Fino a poco fa avrei detto sicuramente gli 800, ma dopo quest’anno dico i 1.500, mentre i 3.000 e i 5.000 verranno in futuro: li faremo forse come preparazione. Il concetto è sviluppare Sinta dagli 800 ai 5.000, e di fondo vi assicuro

ne faccio: quei 140 o 150 km invernali li ho fatti già un po’ di volte. Ma questo in allenamento, poi nelle gare occorre avere testa. Si prova quindi un po’ tutto e poi ogni anno si aggiunge qualcosa in più.

E cosa ha aggiunto l’Olimpiade di Parigi alla tua carriera?

Emozioni, tanta gioia, e un’opportunità. Ho dato tutto quello che avevo a Parigi, fino all’ultimo. È arrivato il record italiano assoluto sui 1.500. Un obiettivo raggiunto; ne avevo due ben scritti in un post: finale olimpica e scendere sotto i 4’; sapevo che lo valevo ed anche che non era impossibile. Tutto l’anno avevo fatto un lavoro mentale con lo psicologo e volevo andare sotto i 4’, senza decifrare quanto fosse sotto i 4’. È un bel primato, imbattuto da 42 anni. Un bel muro superato. Certo, aver fatto i tre turni con i ripescaggi non era l’ideale perché volevo andare diretta in finale, ma forse mi è servito farli. Quella gara lì alla fine mi ha dato più autostima, in semifinale ero più guerriera. Ho visto il ripescaggio non come una batosta ma come un’opportunità, che ho cercato di usare mentalmente a mio vantaggio. Ogni gara va bene quando si dà il meglio di sé stessi.
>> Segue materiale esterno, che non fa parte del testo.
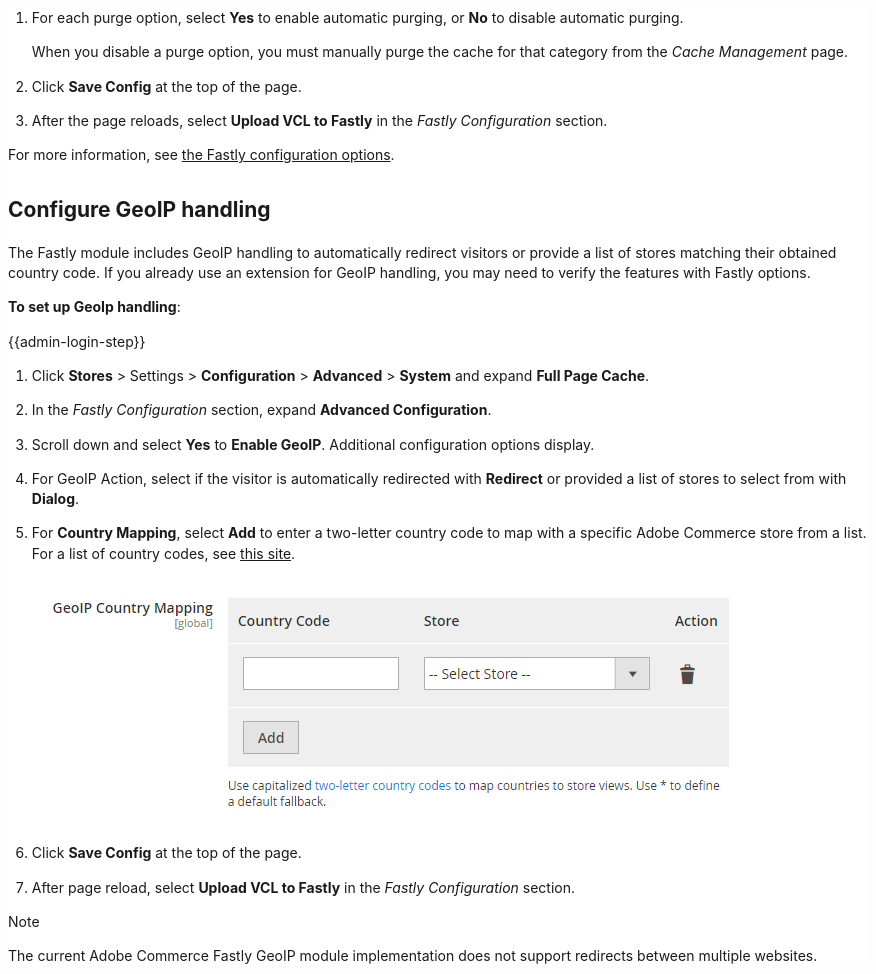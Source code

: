 1. For each purge option, select **Yes** to enable automatic purging, or **No** to disable automatic purging.

   When you disable a purge option, you must manually purge the cache for that category from the _Cache Management_ page.

1. Click **Save Config** at the top of the page.

1. After the page reloads, select **Upload VCL to Fastly** in the _Fastly Configuration_ section.

For more information, see [the Fastly configuration options](https://github.com/fastly/fastly-magento2/blob/21b61c8189971275589219d418332798efc7db41/Documentation/CONFIGURATION.md#further-configuration-options).

## Configure GeoIP handling

The Fastly module includes GeoIP handling to automatically redirect visitors or provide a list of stores matching their obtained country code. If you already use an extension for GeoIP handling, you may need to verify the features with Fastly options.

**To set up GeoIp handling**:

{{admin-login-step}}

1. Click **Stores** > Settings > **Configuration** > **Advanced** > **System** and expand **Full Page Cache**.

1. In the _Fastly Configuration_ section, expand **Advanced Configuration**.

1. Scroll down and select **Yes** to **Enable GeoIP**. Additional configuration options display.

1. For GeoIP Action, select if the visitor is automatically redirected with **Redirect** or provided a list of stores to select from with **Dialog**.

1. For **Country Mapping**, select **Add** to enter a two-letter country code to map with a specific Adobe Commerce store from a list. For a list of country codes, see [this site](https://en.wikipedia.org/wiki/ISO_3166-1_alpha-2).

   ![Add GeoIP country maps](/help/assets/cdn/fastly-geo-code.png)

1. Click **Save Config** at the top of the page.

1. After page reload, select **Upload VCL to Fastly** in the _Fastly Configuration_ section.

>[!NOTE]
>
>The current Adobe Commerce Fastly GeoIP module implementation does not support redirects between multiple websites.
Il Villaggio Olimpico invece?

I miei riferimenti erano naturalmente Nadia Battocletti e Pietro Arese, i miei compagni di Nazionale. Abbiamo fatto il nostro dovere sul campo, ma ci siamo anche divertiti molto. Siamo andati a cambiare le pins, le spille con gli atleti delle altre nazioni. Andavamo a Messa insieme; avendo poi il moroso australiano, andavamo nella zona internazionale. Ho avuto l’opportunità di godermi questa esperienza con la mia squadra, l’Italia, e con tutti gli atleti internazionali. Parlavo con tutti. Ho potuto camminare e osare fare selfie con le più grandi stelle internazionali.

Ho potuto costatare quanto siano umili. Una volta incontrati, stavano lì a chiacchierare con te uno o due minuti senza alcun problema. Li ammiravo; ho fatto foto con Kenenisa Bekele. Ti accorgi quanto sia bello il mondo dello sport; sono umilissimi come tutti noi. È bello vedere quanto simili campioni siano vicini a noi. Nella cerimonia di chiusura avevamo il cuore a mille e ho visto tanta fratellanza, senza alcuna differenza etnica di colore e religione.

Hai rincontrato anche Yeman Crippa a Parigi?

Sì, siamo più simili di quanto pensino le persone. È più giovane di me di pochi mesi, i Crippa li conosco da bambini [Sinta fu adottata dallo stesso orfanotrofio etiope di Yeman e Neka, futuri Azzurri del mezzofondo N.d.R.], erano ancora piccoli e ricordo che volevo fare come loro. Speravo venissero a prendere anche me: forse un giorno dopo tanto lavoro, pensavo e speravo di riuscire come sono riusciti loro. Non era facile andare via da casa, imparare bene un’altra lingua, ma ce l’ho fatta. I miei mi supportano sempre, ma, vivendo in America, più che scrivermi e sentirci non possono fare.

Negli States di certo Los Angeles è più vicina. E i cinque cerchi li vuoi sulla pelle. Cosa aspettarci da Sinta?

Sono stata in Florida, poi nel college in Mississippi. Ora in Colorado: Los Angeles è certo ancora più vicina. Non ho però ancora un post per le prossime Olimpiadi. L’unico appuntamento che ho fissato ora è con un tatuatore di fiducia negli States, per incidermi i cinque cerchi olimpici.

Ma prima sei tornata nella tua Etiopia, o sbaglio?

Non sbagli. È vero. Ai primi di ottobre sono andata in Etiopia in vacanza. Un ritorno da maggiorenne italiana, dopo 18 anni di assenza e di lontananza dalla mia terra. Mi è stato regalato questo viaggio da Morgan, una persona speciale: una gioia immensa e tante lacrime. Siamo andati solo noi due. Mi ha colpito tanto, ci sono zone di guerra purtroppo, ma è stato bello allenarsi insieme al mattino su quegli altipiani e poi visitare con le guide il Paese.

Sinta 2025, quali i nuovi obiettivi?

Continuare a dimostrare il valore di Sinta negli Europei, poi nel 2026 il Mondiale e più avanti, più avanti le Olimpiadi statunitensi.